• Exercise requirements: Please count the lines below that contain the word "Type", and reply with that number alone.

• Input data:
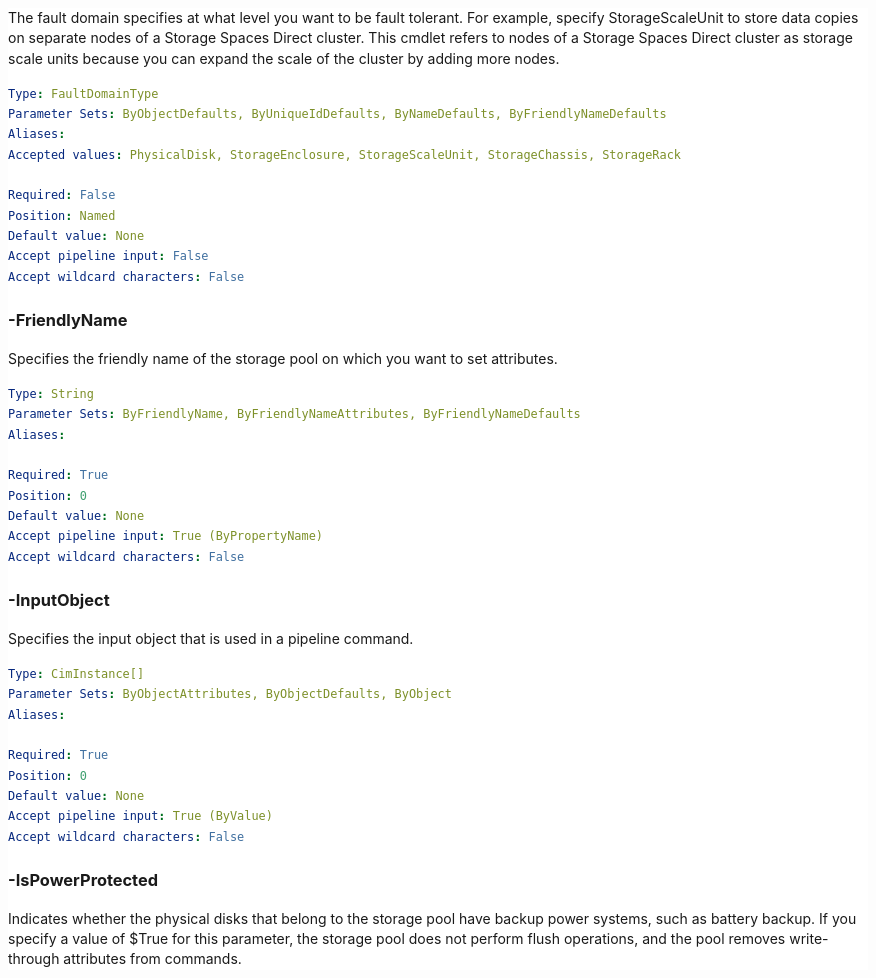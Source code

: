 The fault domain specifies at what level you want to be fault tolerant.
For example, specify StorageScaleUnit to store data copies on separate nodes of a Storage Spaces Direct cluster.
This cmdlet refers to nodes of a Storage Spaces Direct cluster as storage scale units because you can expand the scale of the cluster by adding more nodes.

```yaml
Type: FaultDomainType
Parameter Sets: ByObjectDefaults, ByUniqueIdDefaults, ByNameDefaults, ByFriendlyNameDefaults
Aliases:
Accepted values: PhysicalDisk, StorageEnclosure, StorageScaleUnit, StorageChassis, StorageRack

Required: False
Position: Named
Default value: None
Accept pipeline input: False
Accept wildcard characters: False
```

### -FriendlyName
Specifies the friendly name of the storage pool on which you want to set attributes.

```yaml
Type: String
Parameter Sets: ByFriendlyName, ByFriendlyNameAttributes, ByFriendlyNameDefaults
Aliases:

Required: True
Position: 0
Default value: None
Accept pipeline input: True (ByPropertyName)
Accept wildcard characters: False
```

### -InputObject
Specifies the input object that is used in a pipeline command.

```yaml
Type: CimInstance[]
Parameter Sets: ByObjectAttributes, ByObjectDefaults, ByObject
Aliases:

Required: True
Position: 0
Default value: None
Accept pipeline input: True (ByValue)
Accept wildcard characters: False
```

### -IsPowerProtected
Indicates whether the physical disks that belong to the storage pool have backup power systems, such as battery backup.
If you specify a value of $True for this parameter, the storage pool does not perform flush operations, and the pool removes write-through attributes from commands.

• Exercise output: 3